Du caractère éducatif des langues
Posté par nofim le 5 juin 2014
L’enfant et l’apprentissage de « sa » langue. Didactique des langues.
par Jacques Halbronn
Nous avons signalé que le XXIe siècle serait très exigeant à l’égard de tout ce qui est
véhiculé par la Culture. Or, celle-ci est grévé, dans son ensemble, par des dispositifs branlants, ce
qui est du à une déperdition de sens (cf Guénon). Il est pourtant, dans bien des cas, de
restaurer les structures dans leur cohérence originelle. Cette cohérence est matricielle pour
l’esprit humain. La question n’est pas si si l’on est dans le « vrai » mais dans le « beau » car
la culture est fondée sur une certaine esthétique dont la technique est d’ailleurs l’expression et
la projection. On ne peut donc laisser le « culturel » dans un état de délabrement. Une politique de
la culture s’impose qui mette fin au grand n’importe quoi.

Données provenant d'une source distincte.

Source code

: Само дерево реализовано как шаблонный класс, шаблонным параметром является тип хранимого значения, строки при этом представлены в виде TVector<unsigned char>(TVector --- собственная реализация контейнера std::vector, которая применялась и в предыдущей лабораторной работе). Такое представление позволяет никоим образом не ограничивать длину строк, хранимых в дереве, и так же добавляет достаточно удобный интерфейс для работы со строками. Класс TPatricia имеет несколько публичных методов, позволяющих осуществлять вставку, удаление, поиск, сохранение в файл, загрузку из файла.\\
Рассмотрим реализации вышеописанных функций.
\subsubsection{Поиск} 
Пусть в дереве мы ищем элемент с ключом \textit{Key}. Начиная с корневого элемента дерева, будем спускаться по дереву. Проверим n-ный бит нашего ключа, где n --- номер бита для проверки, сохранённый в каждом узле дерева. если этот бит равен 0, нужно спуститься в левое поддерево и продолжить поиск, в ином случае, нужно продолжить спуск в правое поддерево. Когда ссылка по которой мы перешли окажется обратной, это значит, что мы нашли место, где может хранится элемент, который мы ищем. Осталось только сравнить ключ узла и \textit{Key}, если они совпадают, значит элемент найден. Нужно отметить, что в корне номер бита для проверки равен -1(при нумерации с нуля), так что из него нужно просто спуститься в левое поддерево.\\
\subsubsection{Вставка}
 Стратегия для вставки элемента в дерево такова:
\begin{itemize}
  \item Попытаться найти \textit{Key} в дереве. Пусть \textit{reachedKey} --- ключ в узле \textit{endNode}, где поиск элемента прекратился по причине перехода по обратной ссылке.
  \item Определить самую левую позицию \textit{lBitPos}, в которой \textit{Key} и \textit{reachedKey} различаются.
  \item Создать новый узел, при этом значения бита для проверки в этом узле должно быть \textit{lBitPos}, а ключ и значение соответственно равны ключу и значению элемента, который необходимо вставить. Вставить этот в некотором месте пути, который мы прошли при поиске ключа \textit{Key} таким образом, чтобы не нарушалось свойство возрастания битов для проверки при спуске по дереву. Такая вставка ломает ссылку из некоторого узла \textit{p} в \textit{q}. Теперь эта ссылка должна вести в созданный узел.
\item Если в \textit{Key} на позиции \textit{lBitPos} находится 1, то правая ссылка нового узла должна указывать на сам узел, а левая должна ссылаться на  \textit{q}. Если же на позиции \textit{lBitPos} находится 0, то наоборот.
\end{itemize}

Nous prendrons pour exemple les enjeux linguistiques parce qu’on touche là à certain tabou. On
voudrait nous faire croire que les langues se développent comme elles peuvent et qu’il ne faut
pas interférer dans ce « jardin secret » de l’Humanité, qui devrait en quelque sorte, échapper à
tout contrôle.
Un tel positionnement est paradoxal quand on sait à quel point les langues, même les plus
mal en point, sont structurées et c’est justement cette armature, cette architecture qui se sont
maintenues bon an mal an qui nous incitent à déclarer que les langues sont bien au
contraire porteuses d’un contenu éducatif non pas tant au niveau du signifié que du
signifiant.
Cependant, il n ‘est nullement question ici d’idéaliser les langues et de les prendre comme elle »sont ».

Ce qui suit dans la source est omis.